• [REQUIREMENT]: Output, please, exactly those lines of the listing that come before the line with "or newer installed:**", along with that line itself.

• [STORED DATA]:
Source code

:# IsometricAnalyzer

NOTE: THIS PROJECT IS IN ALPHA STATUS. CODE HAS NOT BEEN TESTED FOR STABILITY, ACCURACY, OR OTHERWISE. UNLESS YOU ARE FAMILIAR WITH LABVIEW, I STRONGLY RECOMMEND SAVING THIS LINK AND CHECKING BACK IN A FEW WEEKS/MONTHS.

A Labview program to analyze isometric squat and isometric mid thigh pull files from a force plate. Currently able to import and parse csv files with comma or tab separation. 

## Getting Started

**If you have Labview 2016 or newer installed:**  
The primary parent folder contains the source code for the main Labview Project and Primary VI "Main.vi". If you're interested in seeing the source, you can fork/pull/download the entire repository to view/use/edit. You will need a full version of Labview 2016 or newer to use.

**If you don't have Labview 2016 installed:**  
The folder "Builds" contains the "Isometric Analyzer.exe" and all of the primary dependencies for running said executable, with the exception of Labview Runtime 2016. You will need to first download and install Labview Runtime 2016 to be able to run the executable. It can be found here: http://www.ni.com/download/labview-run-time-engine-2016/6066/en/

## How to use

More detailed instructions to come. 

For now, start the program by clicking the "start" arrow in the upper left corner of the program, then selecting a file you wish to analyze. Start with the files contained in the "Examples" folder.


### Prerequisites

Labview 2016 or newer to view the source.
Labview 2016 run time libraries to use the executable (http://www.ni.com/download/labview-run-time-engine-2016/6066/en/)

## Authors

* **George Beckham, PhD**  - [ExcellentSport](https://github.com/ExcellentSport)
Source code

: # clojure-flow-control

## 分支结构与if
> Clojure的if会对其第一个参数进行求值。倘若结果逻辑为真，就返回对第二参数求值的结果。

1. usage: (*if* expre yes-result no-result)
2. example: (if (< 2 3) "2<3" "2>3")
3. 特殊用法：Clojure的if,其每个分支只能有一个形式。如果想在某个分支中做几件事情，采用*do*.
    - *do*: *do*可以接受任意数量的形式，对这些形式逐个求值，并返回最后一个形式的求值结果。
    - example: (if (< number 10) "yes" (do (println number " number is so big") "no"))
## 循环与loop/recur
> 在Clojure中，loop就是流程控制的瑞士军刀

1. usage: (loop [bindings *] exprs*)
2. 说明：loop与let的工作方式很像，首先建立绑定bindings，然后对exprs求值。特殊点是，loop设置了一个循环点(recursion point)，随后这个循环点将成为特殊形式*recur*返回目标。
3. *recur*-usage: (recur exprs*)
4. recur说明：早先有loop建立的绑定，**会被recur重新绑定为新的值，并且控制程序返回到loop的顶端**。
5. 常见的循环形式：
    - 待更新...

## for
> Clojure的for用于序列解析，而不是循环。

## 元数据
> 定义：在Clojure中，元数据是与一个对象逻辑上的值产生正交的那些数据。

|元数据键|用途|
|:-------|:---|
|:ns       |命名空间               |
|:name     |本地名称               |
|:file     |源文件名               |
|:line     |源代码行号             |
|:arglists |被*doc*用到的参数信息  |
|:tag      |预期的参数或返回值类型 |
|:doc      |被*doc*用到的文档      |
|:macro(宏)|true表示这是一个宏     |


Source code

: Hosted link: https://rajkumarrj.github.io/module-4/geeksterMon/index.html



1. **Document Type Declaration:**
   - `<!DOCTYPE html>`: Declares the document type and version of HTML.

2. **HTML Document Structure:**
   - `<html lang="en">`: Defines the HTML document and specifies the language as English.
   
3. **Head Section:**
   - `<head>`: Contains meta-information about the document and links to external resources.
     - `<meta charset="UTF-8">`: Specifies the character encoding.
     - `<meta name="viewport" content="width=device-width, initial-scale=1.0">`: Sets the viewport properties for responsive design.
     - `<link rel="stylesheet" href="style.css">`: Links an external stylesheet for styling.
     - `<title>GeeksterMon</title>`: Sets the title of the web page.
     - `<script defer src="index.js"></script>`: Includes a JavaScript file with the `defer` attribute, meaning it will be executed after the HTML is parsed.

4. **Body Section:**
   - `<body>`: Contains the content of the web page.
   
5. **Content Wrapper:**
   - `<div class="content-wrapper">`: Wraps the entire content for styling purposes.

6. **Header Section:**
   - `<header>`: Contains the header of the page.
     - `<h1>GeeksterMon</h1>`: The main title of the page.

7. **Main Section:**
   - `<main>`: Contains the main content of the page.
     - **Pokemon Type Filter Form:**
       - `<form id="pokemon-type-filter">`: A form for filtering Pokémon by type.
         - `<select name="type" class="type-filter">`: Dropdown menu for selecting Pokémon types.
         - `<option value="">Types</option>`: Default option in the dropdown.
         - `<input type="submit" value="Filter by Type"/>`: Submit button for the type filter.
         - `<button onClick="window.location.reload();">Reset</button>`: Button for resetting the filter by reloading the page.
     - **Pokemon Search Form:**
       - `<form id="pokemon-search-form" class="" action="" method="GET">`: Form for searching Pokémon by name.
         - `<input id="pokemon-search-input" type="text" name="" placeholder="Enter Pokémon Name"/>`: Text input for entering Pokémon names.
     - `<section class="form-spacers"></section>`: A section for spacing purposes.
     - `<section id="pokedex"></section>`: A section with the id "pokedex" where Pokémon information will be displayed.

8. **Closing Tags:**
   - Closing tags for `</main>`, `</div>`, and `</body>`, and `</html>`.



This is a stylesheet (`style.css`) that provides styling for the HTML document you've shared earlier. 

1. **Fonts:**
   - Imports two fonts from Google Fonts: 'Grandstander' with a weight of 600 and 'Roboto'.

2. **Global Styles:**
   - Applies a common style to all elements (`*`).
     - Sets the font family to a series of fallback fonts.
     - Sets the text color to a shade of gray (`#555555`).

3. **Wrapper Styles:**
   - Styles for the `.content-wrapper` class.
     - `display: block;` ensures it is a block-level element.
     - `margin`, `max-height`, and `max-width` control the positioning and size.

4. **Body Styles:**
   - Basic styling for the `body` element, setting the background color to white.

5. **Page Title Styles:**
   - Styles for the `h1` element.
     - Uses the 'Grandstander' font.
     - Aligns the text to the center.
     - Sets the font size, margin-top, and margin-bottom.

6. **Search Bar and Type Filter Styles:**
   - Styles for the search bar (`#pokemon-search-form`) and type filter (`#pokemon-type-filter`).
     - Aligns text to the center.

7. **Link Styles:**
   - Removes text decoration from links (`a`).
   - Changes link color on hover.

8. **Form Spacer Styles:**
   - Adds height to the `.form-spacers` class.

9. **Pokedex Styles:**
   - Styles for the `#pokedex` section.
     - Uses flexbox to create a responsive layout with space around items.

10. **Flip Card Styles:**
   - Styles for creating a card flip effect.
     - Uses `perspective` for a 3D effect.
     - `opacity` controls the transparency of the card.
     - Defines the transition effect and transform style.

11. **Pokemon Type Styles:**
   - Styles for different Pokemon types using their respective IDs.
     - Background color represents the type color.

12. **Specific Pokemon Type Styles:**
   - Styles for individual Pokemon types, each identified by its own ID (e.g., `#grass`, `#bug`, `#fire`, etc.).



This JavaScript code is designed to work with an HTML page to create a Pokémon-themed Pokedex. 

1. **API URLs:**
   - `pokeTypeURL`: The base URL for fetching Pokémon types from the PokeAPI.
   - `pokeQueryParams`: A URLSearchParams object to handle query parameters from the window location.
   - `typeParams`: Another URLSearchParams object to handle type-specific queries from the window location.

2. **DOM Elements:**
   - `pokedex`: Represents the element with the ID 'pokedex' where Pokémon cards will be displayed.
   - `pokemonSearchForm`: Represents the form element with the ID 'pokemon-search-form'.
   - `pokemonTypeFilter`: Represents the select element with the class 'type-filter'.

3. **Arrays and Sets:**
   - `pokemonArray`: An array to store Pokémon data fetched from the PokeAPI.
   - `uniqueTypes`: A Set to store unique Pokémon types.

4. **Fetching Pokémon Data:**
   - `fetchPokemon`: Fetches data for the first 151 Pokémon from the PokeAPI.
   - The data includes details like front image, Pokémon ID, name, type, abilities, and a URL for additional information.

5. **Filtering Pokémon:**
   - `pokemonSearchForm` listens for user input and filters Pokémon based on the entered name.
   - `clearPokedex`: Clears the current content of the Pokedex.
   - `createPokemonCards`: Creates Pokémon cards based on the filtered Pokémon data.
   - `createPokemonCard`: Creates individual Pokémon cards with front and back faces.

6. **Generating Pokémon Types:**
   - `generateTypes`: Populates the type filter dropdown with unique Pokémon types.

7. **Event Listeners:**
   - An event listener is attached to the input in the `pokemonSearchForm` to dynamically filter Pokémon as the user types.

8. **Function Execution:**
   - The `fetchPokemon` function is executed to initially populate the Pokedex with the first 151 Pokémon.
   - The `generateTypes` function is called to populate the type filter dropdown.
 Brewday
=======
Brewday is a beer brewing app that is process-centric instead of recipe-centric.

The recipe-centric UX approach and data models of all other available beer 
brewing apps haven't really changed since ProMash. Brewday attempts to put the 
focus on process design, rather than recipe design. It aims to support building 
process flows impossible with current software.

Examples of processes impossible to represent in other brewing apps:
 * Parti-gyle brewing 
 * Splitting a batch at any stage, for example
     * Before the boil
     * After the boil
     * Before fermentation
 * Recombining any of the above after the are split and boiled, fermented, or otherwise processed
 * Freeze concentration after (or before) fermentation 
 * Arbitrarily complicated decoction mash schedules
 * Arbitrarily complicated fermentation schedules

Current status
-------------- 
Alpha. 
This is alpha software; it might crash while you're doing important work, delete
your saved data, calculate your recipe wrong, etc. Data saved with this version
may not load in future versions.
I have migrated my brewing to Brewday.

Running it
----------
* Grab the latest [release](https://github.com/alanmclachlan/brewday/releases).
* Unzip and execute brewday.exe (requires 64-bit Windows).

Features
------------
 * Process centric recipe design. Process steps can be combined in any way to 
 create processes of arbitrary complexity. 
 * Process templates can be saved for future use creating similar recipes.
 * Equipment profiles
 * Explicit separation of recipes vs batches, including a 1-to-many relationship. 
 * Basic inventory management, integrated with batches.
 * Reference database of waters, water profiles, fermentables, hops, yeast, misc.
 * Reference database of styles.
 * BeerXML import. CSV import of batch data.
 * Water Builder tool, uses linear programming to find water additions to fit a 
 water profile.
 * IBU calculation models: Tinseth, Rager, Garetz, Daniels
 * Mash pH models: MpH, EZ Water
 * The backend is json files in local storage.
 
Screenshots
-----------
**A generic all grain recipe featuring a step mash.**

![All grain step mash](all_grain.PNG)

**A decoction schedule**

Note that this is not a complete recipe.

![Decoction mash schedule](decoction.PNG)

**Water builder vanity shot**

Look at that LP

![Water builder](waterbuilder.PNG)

• [EXERCISE ANSWER]:
Source code

:# IsometricAnalyzer

NOTE: THIS PROJECT IS IN ALPHA STATUS. CODE HAS NOT BEEN TESTED FOR STABILITY, ACCURACY, OR OTHERWISE. UNLESS YOU ARE FAMILIAR WITH LABVIEW, I STRONGLY RECOMMEND SAVING THIS LINK AND CHECKING BACK IN A FEW WEEKS/MONTHS.

A Labview program to analyze isometric squat and isometric mid thigh pull files from a force plate. Currently able to import and parse csv files with comma or tab separation. 

## Getting Started

**If you have Labview 2016 or newer installed:**  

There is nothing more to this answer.